- _THE TASK_:
Could you please reproduce the entries exactly, leaving out any pictures?

- _SOURCE DATA_:
+ + +

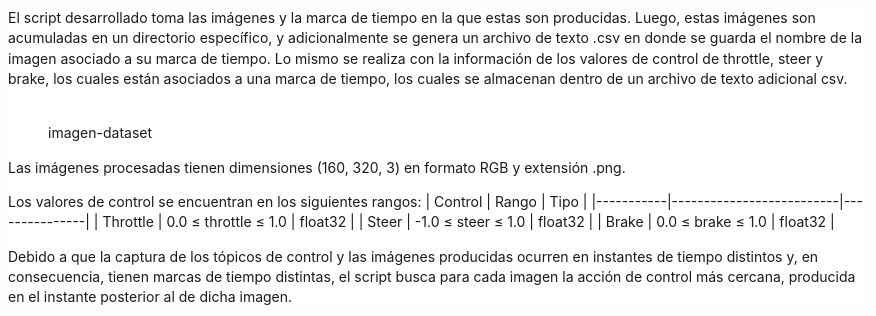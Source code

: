 El script desarrollado toma las imágenes y la marca de tiempo en la que estas son producidas. Luego, estas imágenes son acumuladas en un directorio específico, y adicionalmente se genera un archivo de texto .csv en donde se guarda el nombre de la imagen asociado a su marca de tiempo. Lo mismo se realiza con la información de los valores de control de throttle, steer y brake, los cuales están asociados a una marca de tiempo, los cuales se almacenan dentro de un archivo de texto adicional csv.

<figure class="half">
  <img src="{{ site.url }}{{ site.baseurl }}/assets/images/week2/dataset_init_img.png" alt="" style="width:100%">
  <figcaption>imagen-dataset</figcaption>
</figure>


Las imágenes procesadas tienen dimensiones (160, 320, 3) en formato RGB y extensión .png.

Los valores de control se encuentran en los siguientes rangos:
| Control   | Rango                    | Tipo          |
|-----------|--------------------------|---------------|
| Throttle  | 0.0 ≤ throttle ≤ 1.0     | float32       |
| Steer     | -1.0 ≤ steer ≤ 1.0        | float32      |
| Brake     | 0.0 ≤ brake ≤ 1.0         | float32      |


Debido a que la captura de los tópicos de control y las imágenes producidas ocurren en instantes de tiempo distintos y, en consecuencia, tienen marcas de tiempo distintas, el script busca para cada imagen la acción de control más cercana, producida en el instante posterior al de dicha imagen. 

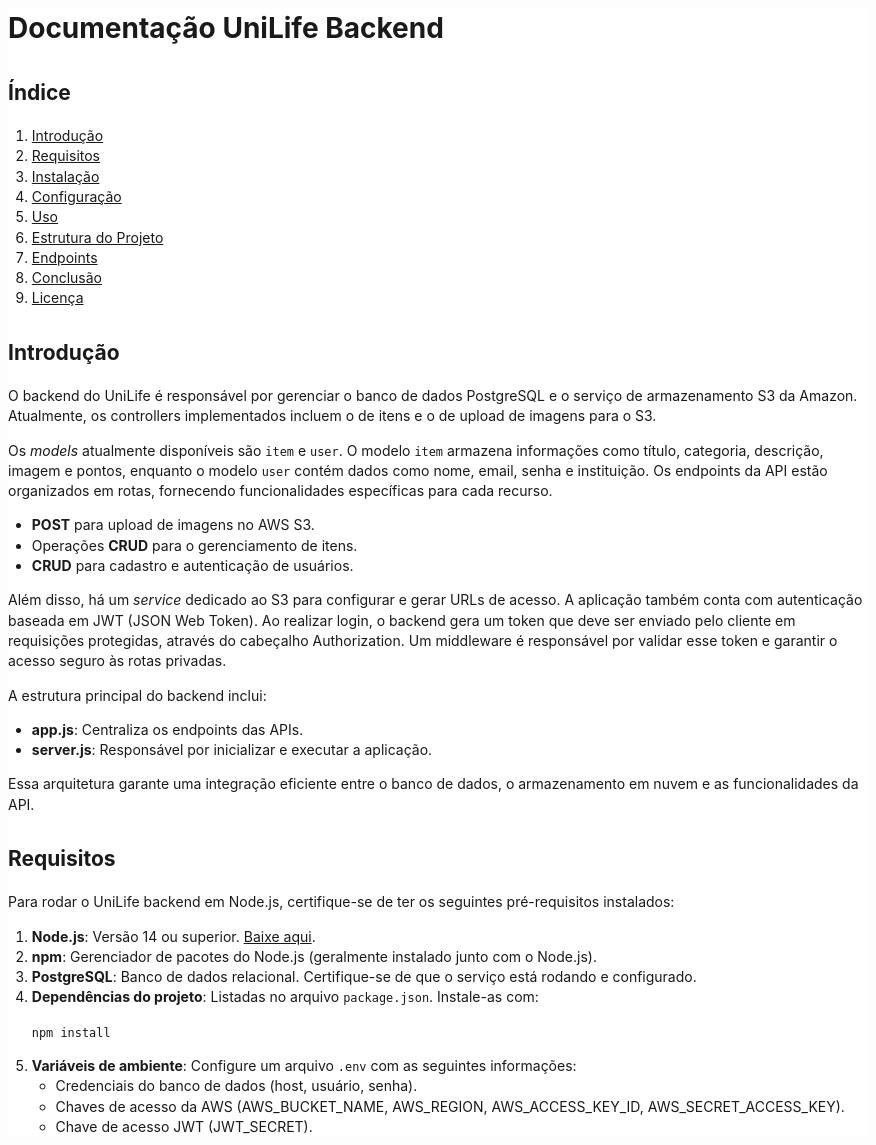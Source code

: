 # Documentação UniLife Backend

## Índice
1. [Introdução](#introdução)
2. [Requisitos](#requisitos)
3. [Instalação](#instalação)
4. [Configuração](#configuração)
5. [Uso](#uso)
6. [Estrutura do Projeto](#estrutura-do-projeto)
7. [Endpoints](#endpoints)
8. [Conclusão](#conclusão)
9. [Licença](#licença)

## Introdução
O backend do UniLife é responsável por gerenciar o banco de dados PostgreSQL e o serviço de armazenamento S3 da Amazon. Atualmente, os controllers implementados incluem o de itens e o de upload de imagens para o S3. 

Os *models* atualmente disponíveis são `item` e `user`. O modelo `item` armazena informações como título, categoria, descrição, imagem e pontos, enquanto o modelo `user` contém dados como nome, email, senha e instituição. Os endpoints da API estão organizados em rotas, fornecendo funcionalidades específicas para cada recurso.

- **POST** para upload de imagens no AWS S3.
- Operações **CRUD** para o gerenciamento de itens.
- **CRUD** para cadastro e autenticação de usuários.

Além disso, há um *service* dedicado ao S3 para configurar e gerar URLs de acesso. A aplicação também conta com autenticação baseada em JWT (JSON Web Token). Ao realizar login, o backend gera um token que deve ser enviado pelo cliente em requisições protegidas, através do cabeçalho Authorization. Um middleware é responsável por validar esse token e garantir o acesso seguro às rotas privadas.

A estrutura principal do backend inclui:
- **app.js**: Centraliza os endpoints das APIs.
- **server.js**: Responsável por inicializar e executar a aplicação.

Essa arquitetura garante uma integração eficiente entre o banco de dados, o armazenamento em nuvem e as funcionalidades da API.

## Requisitos

Para rodar o UniLife backend em Node.js, certifique-se de ter os seguintes pré-requisitos instalados:

1. **Node.js**: Versão 14 ou superior. [Baixe aqui](https://nodejs.org/).
2. **npm**: Gerenciador de pacotes do Node.js (geralmente instalado junto com o Node.js).
3. **PostgreSQL**: Banco de dados relacional. Certifique-se de que o serviço está rodando e configurado.
4. **Dependências do projeto**: Listadas no arquivo `package.json`. Instale-as com:
    ```bash
    npm install
    ```
5. **Variáveis de ambiente**: Configure um arquivo `.env` com as seguintes informações:
    - Credenciais do banco de dados (host, usuário, senha).
    - Chaves de acesso da AWS (AWS_BUCKET_NAME, AWS_REGION, AWS_ACCESS_KEY_ID, AWS_SECRET_ACCESS_KEY).
    - Chave de acesso JWT (JWT_SECRET).
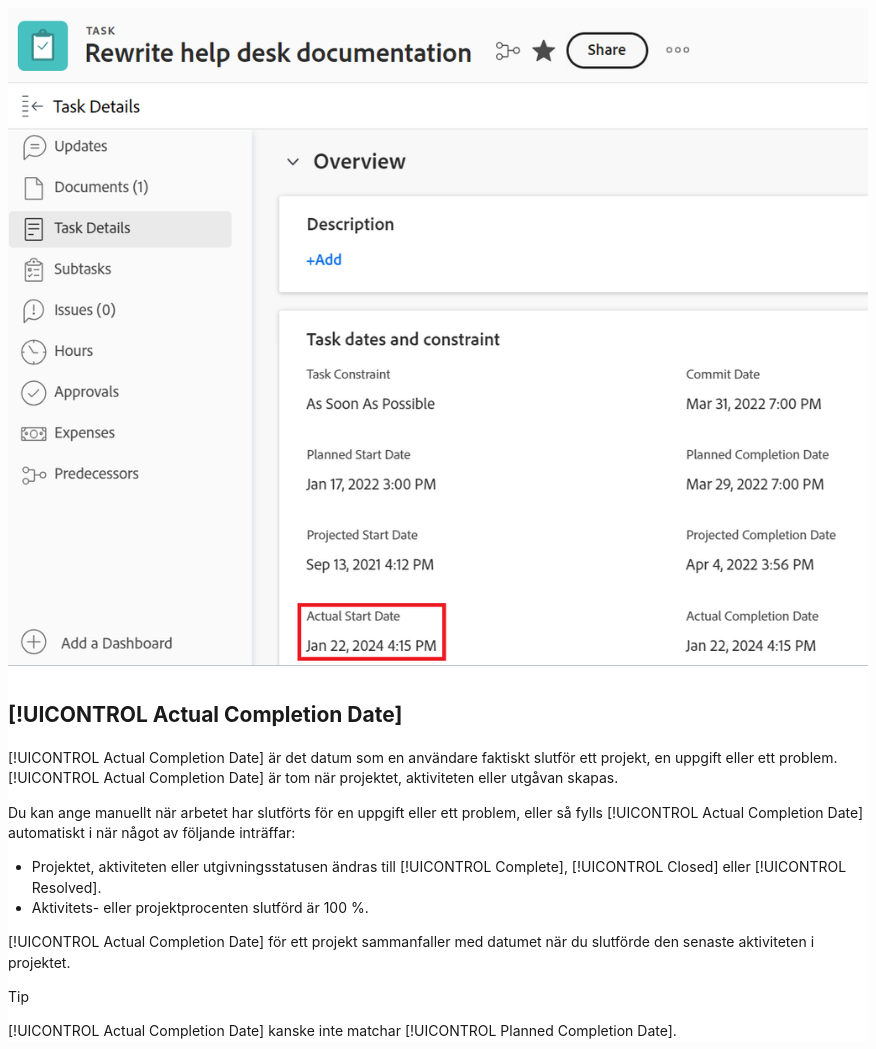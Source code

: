 ![Faktiskt startdatum för aktiviteten](assets/actual-start-date-on-task-details-highlighted-nwe-350x191.png)

## [!UICONTROL Actual Completion Date]

[!UICONTROL Actual Completion Date] är det datum som en användare faktiskt slutför ett projekt, en uppgift eller ett problem. [!UICONTROL Actual Completion Date] är tom när projektet, aktiviteten eller utgåvan skapas.

Du kan ange manuellt när arbetet har slutförts för en uppgift eller ett problem, eller så fylls [!UICONTROL Actual Completion Date] automatiskt i när något av följande inträffar:

* Projektet, aktiviteten eller utgivningsstatusen ändras till [!UICONTROL Complete], [!UICONTROL Closed] eller [!UICONTROL Resolved].
* Aktivitets- eller projektprocenten slutförd är 100 %.

[!UICONTROL Actual Completion Date] för ett projekt sammanfaller med datumet när du slutförde den senaste aktiviteten i projektet.

>[!TIP]
>
>[!UICONTROL Actual Completion Date] kanske inte matchar [!UICONTROL Planned Completion Date].
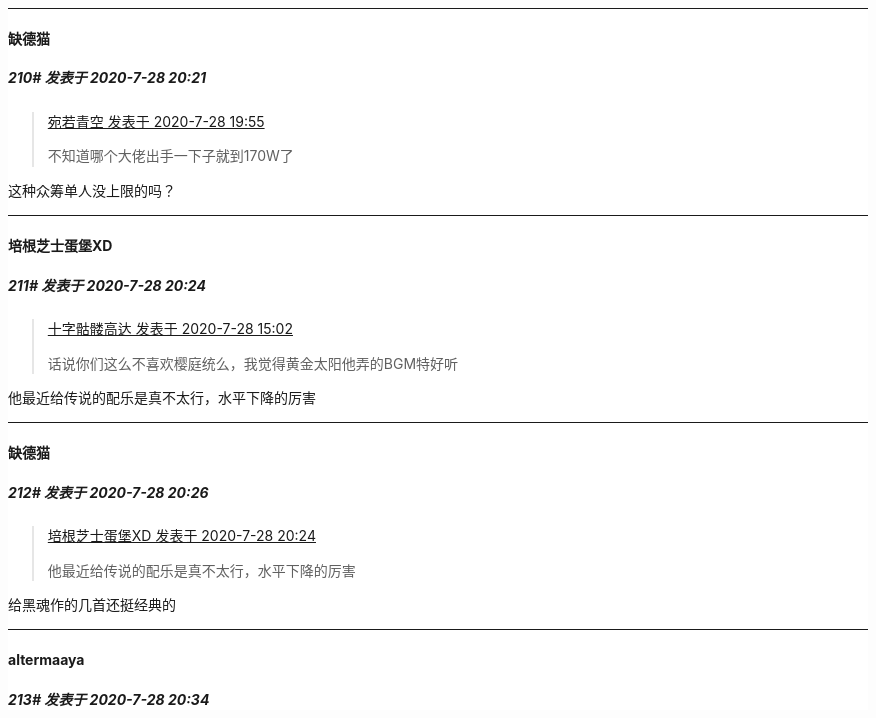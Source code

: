 




-----

####  缺德猫  
##### 210#       发表于 2020-7-28 20:21



<blockquote><a href="httphttps://bbs.saraba1st.com/2b/forum.php?mod=redirect&amp;goto=findpost&amp;pid=48242186&amp;ptid=1951168" target="_blank">宛若青空 发表于 2020-7-28 19:55</a>

不知道哪个大佬出手一下子就到170W了</blockquote>
这种众筹单人没上限的吗？







-----

####  培根芝士蛋堡XD  
##### 211#       发表于 2020-7-28 20:24



<blockquote><a href="httphttps://bbs.saraba1st.com/2b/forum.php?mod=redirect&amp;goto=findpost&amp;pid=48239300&amp;ptid=1951168" target="_blank">十字骷髅高达 发表于 2020-7-28 15:02</a>

话说你们这么不喜欢樱庭统么，我觉得黄金太阳他弄的BGM特好听</blockquote>
他最近给传说的配乐是真不太行，水平下降的厉害







-----

####  缺德猫  
##### 212#       发表于 2020-7-28 20:26



<blockquote><a href="httphttps://bbs.saraba1st.com/2b/forum.php?mod=redirect&amp;goto=findpost&amp;pid=48242401&amp;ptid=1951168" target="_blank">培根芝士蛋堡XD 发表于 2020-7-28 20:24</a>

他最近给传说的配乐是真不太行，水平下降的厉害</blockquote>
给黑魂作的几首还挺经典的







-----

####  altermaaya  
##### 213#       发表于 2020-7-28 20:34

+ + +

- _TASK ANSWER_:
Source code

: El script desarrollado toma las imágenes y la marca de tiempo en la que estas son producidas. Luego, estas imágenes son acumuladas en un directorio específico, y adicionalmente se genera un archivo de texto .csv en donde se guarda el nombre de la imagen asociado a su marca de tiempo. Lo mismo se realiza con la información de los valores de control de throttle, steer y brake, los cuales están asociados a una marca de tiempo, los cuales se almacenan dentro de un archivo de texto adicional csv.

<figure class="half">
  <img src="{{ site.url }}{{ site.baseurl }}/assets/images/week2/dataset_init_img.png" alt="" style="width:100%">
  <figcaption>imagen-dataset</figcaption>
</figure>


Las imágenes procesadas tienen dimensiones (160, 320, 3) en formato RGB y extensión .png.

Los valores de control se encuentran en los siguientes rangos:
| Control   | Rango                    | Tipo          |
|-----------|--------------------------|---------------|
| Throttle  | 0.0 ≤ throttle ≤ 1.0     | float32       |
| Steer     | -1.0 ≤ steer ≤ 1.0        | float32      |
| Brake     | 0.0 ≤ brake ≤ 1.0         | float32      |


Debido a que la captura de los tópicos de control y las imágenes producidas ocurren en instantes de tiempo distintos y, en consecuencia, tienen marcas de tiempo distintas, el script busca para cada imagen la acción de control más cercana, producida en el instante posterior al de dicha imagen. 

Source code

: # Documentação UniLife Backend

## Índice
1. [Introdução](#introdução)
2. [Requisitos](#requisitos)
3. [Instalação](#instalação)
4. [Configuração](#configuração)
5. [Uso](#uso)
6. [Estrutura do Projeto](#estrutura-do-projeto)
7. [Endpoints](#endpoints)
8. [Conclusão](#conclusão)
9. [Licença](#licença)

## Introdução
O backend do UniLife é responsável por gerenciar o banco de dados PostgreSQL e o serviço de armazenamento S3 da Amazon. Atualmente, os controllers implementados incluem o de itens e o de upload de imagens para o S3. 

Os *models* atualmente disponíveis são `item` e `user`. O modelo `item` armazena informações como título, categoria, descrição, imagem e pontos, enquanto o modelo `user` contém dados como nome, email, senha e instituição. Os endpoints da API estão organizados em rotas, fornecendo funcionalidades específicas para cada recurso.

- **POST** para upload de imagens no AWS S3.
- Operações **CRUD** para o gerenciamento de itens.
- **CRUD** para cadastro e autenticação de usuários.

Além disso, há um *service* dedicado ao S3 para configurar e gerar URLs de acesso. A aplicação também conta com autenticação baseada em JWT (JSON Web Token). Ao realizar login, o backend gera um token que deve ser enviado pelo cliente em requisições protegidas, através do cabeçalho Authorization. Um middleware é responsável por validar esse token e garantir o acesso seguro às rotas privadas.

A estrutura principal do backend inclui:
- **app.js**: Centraliza os endpoints das APIs.
- **server.js**: Responsável por inicializar e executar a aplicação.

Essa arquitetura garante uma integração eficiente entre o banco de dados, o armazenamento em nuvem e as funcionalidades da API.

## Requisitos

Para rodar o UniLife backend em Node.js, certifique-se de ter os seguintes pré-requisitos instalados:

1. **Node.js**: Versão 14 ou superior. [Baixe aqui](https://nodejs.org/).
2. **npm**: Gerenciador de pacotes do Node.js (geralmente instalado junto com o Node.js).
3. **PostgreSQL**: Banco de dados relacional. Certifique-se de que o serviço está rodando e configurado.
4. **Dependências do projeto**: Listadas no arquivo `package.json`. Instale-as com:
    ```bash
    npm install
    ```
5. **Variáveis de ambiente**: Configure um arquivo `.env` com as seguintes informações:
    - Credenciais do banco de dados (host, usuário, senha).
    - Chaves de acesso da AWS (AWS_BUCKET_NAME, AWS_REGION, AWS_ACCESS_KEY_ID, AWS_SECRET_ACCESS_KEY).
    - Chave de acesso JWT (JWT_SECRET).
Source code

: ![Faktiskt startdatum för aktiviteten](assets/actual-start-date-on-task-details-highlighted-nwe-350x191.png)

## [!UICONTROL Actual Completion Date]

[!UICONTROL Actual Completion Date] är det datum som en användare faktiskt slutför ett projekt, en uppgift eller ett problem. [!UICONTROL Actual Completion Date] är tom när projektet, aktiviteten eller utgåvan skapas.

Du kan ange manuellt när arbetet har slutförts för en uppgift eller ett problem, eller så fylls [!UICONTROL Actual Completion Date] automatiskt i när något av följande inträffar:

* Projektet, aktiviteten eller utgivningsstatusen ändras till [!UICONTROL Complete], [!UICONTROL Closed] eller [!UICONTROL Resolved].
* Aktivitets- eller projektprocenten slutförd är 100 %.

[!UICONTROL Actual Completion Date] för ett projekt sammanfaller med datumet när du slutförde den senaste aktiviteten i projektet.

>[!TIP]
>
>[!UICONTROL Actual Completion Date] kanske inte matchar [!UICONTROL Planned Completion Date].
Source code

: 




-----

####  缺德猫  
##### 210#       发表于 2020-7-28 20:21



<blockquote><a href="httphttps://bbs.saraba1st.com/2b/forum.php?mod=redirect&amp;goto=findpost&amp;pid=48242186&amp;ptid=1951168" target="_blank">宛若青空 发表于 2020-7-28 19:55</a>

不知道哪个大佬出手一下子就到170W了</blockquote>
这种众筹单人没上限的吗？







-----

####  培根芝士蛋堡XD  
##### 211#       发表于 2020-7-28 20:24



<blockquote><a href="httphttps://bbs.saraba1st.com/2b/forum.php?mod=redirect&amp;goto=findpost&amp;pid=48239300&amp;ptid=1951168" target="_blank">十字骷髅高达 发表于 2020-7-28 15:02</a>

话说你们这么不喜欢樱庭统么，我觉得黄金太阳他弄的BGM特好听</blockquote>
他最近给传说的配乐是真不太行，水平下降的厉害







-----

####  缺德猫  
##### 212#       发表于 2020-7-28 20:26



<blockquote><a href="httphttps://bbs.saraba1st.com/2b/forum.php?mod=redirect&amp;goto=findpost&amp;pid=48242401&amp;ptid=1951168" target="_blank">培根芝士蛋堡XD 发表于 2020-7-28 20:24</a>

他最近给传说的配乐是真不太行，水平下降的厉害</blockquote>
给黑魂作的几首还挺经典的







-----

####  altermaaya  
##### 213#       发表于 2020-7-28 20:34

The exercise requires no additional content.